NEW YORK, 31 August 2005 — Oil struck a high near $71 yesterday as oil companies raced to check their abandoned oil platforms and refineries for damage after Hurricane Katrina’s rampage through the Gulf of Mexico.
US crude hit a record $70.85 a barrel before settling at $69.81, up $2.61 a barrel, amid reports of drifting oil rigs and flooded refineries. The storm, which killed at least 50 people, shut nearly all of the Gulf of Mexico’s oil production — about a quarter of the nation’s oil output — and closed down nine refineries along the coast, according to government figures.
Energy analysts said oil prices could soar as high as $80 a barrel and drivers in the US could soon be paying $3 a gallon for gasoline if damage reports from oil companies bear bad news. “This in many ways is the worst-case scenario that the oil industry has been fearing,” said Geoff Sundstrom, spokesman for the AAA motorist group. “Production, distribution and refining has slowed to a crawl through the whole area.” “It’s not out of the question that $80 could be the next barrier if there’s long-term damage,” said Gerard Burg, minerals and energy economist at National Australia Bank.
The last time oil prices, adjusted for inflation, averaged $80 a barrel was 1980, after the Iranian revolution.
Heating oil and gasoline futures also reached peaks on the New York Mercantile Exchange, spelling more misery for consumers leading into the Northern Hemisphere winter. Gasoline trading on the NYMEX was halted briefly after the contract gained the maximum allowed.
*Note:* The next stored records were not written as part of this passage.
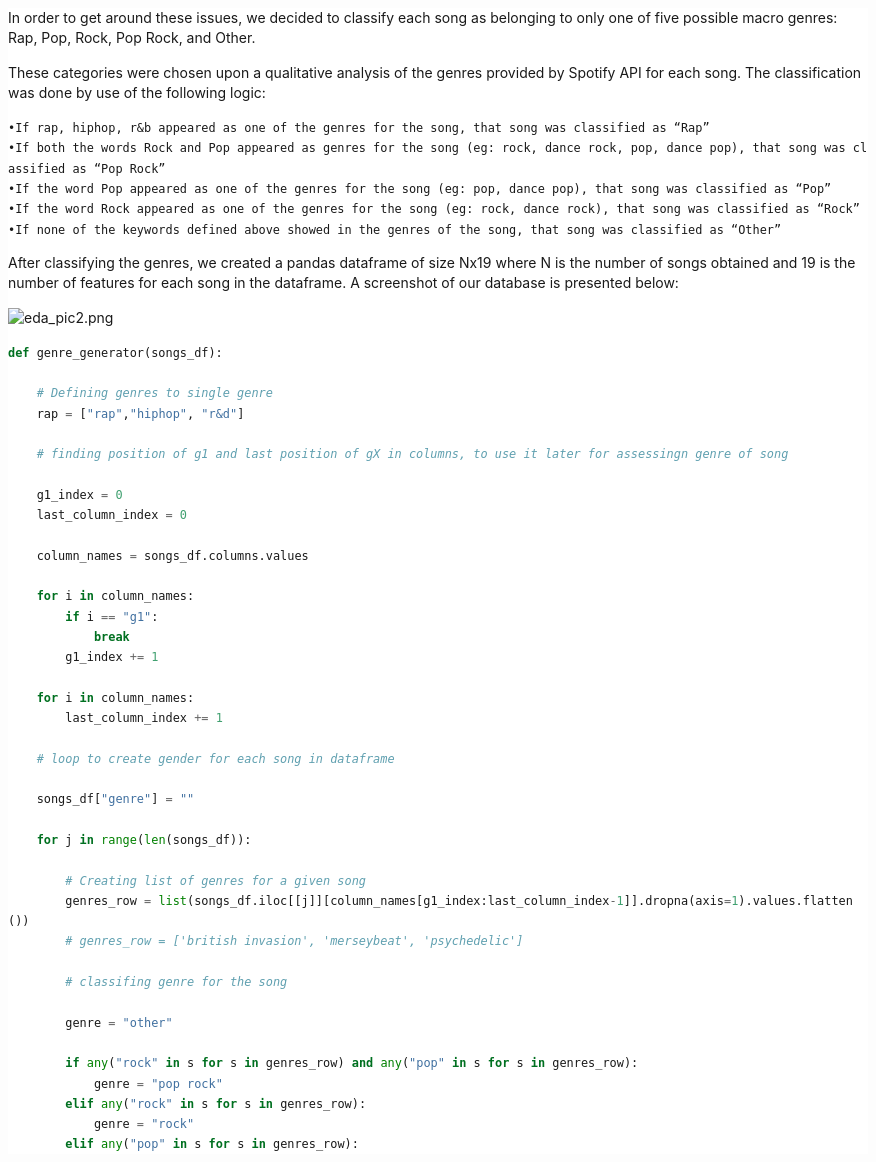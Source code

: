 In order to get around these issues, we decided to classify each song as belonging to only one of five possible macro genres: Rap, Pop, Rock, Pop Rock, and Other.

These categories were chosen upon a qualitative analysis of the genres provided by Spotify API for each song. The classification was done by use of the following logic: 

    •If rap, hiphop, r&b appeared as one of the genres for the song, that song was classified as “Rap”
    •If both the words Rock and Pop appeared as genres for the song (eg: rock, dance rock, pop, dance pop), that song was classified as “Pop Rock”
    •If the word Pop appeared as one of the genres for the song (eg: pop, dance pop), that song was classified as “Pop”
    •If the word Rock appeared as one of the genres for the song (eg: rock, dance rock), that song was classified as “Rock”
    •If none of the keywords defined above showed in the genres of the song, that song was classified as “Other”

After classifying the genres, we created a pandas dataframe of size Nx19 where N is the number of songs obtained and 19 is the number of features for each song in the dataframe. A screenshot of our database is presented below:


![eda_pic2.png](attachment:eda_pic2.png)



```python
def genre_generator(songs_df):

    # Defining genres to single genre
    rap = ["rap","hiphop", "r&d"]

    # finding position of g1 and last position of gX in columns, to use it later for assessingn genre of song

    g1_index = 0 
    last_column_index = 0

    column_names = songs_df.columns.values

    for i in column_names:
        if i == "g1":
            break
        g1_index += 1

    for i in column_names:
        last_column_index += 1

    # loop to create gender for each song in dataframe     

    songs_df["genre"] = "" 

    for j in range(len(songs_df)):

        # Creating list of genres for a given song  
        genres_row = list(songs_df.iloc[[j]][column_names[g1_index:last_column_index-1]].dropna(axis=1).values.flatten())
        # genres_row = ['british invasion', 'merseybeat', 'psychedelic']

        # classifing genre for the song

        genre = "other"

        if any("rock" in s for s in genres_row) and any("pop" in s for s in genres_row):
            genre = "pop rock"
        elif any("rock" in s for s in genres_row):
            genre = "rock"
        elif any("pop" in s for s in genres_row):
```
“Fasten your seat belt - peak hurricane season isn’t until mid-September through mid-October, and we’ve had two hurricanes hit the Gulf Coast already,” said Deborah White, senior energy analyst at SG Commodities in Paris. OPEC’s biggest crude oil producer, Saudi Arabia, moved swiftly to pledge an extra 1.5 million barrels per day (bpd) of oil to the market if needed and the United States said it would dip into its strategic reserves if necessary.
The Paris-based International Energy Agency said yesterday it could release crude or fuel from its emergency reserves if the impact of Katrina causes a severe crunch. “Nothing can be decided at this moment until a full assessment of the damage has been made,” an IEA spokesman said.
Royal Dutch Shell said an aerial inspection of its giant Mars oil platform indicated some damage to its upper deck. Two of the company’s drilling rigs were adrift. Some 95 percent of the Gulf of Mexico’s oil output and more than 88 percent of natural gas production were shut as of yesterday, the US Minerals Management Service said.
That closed down 1.4 million bpd of crude, roughly 7 percent of US domestic demand and about the same amount as the estimated spare capacity held of OPEC.
Meanwhile, Algeria would support an increase in oil production from OPEC countries in order to “calm the oil market”, Algerian Energy Minister Chakib Khelil said yesterday. Khelil, whose statement was reported by Algerian news agency APS, added that OPEC “hopes for a continuation of the current global economic growth and the best way to support this growth is to show our willingness to increase production”.
Energy ministers from countries belonging to the Organization of Petroleum Exporting Countries are set to meet on Sept. 19 with an increase in the production quota “one of the options” up for discussion, according to a spokesman for the organization. Khelil said this statement “showed the willingness of OPEC to intervene to lower prices”.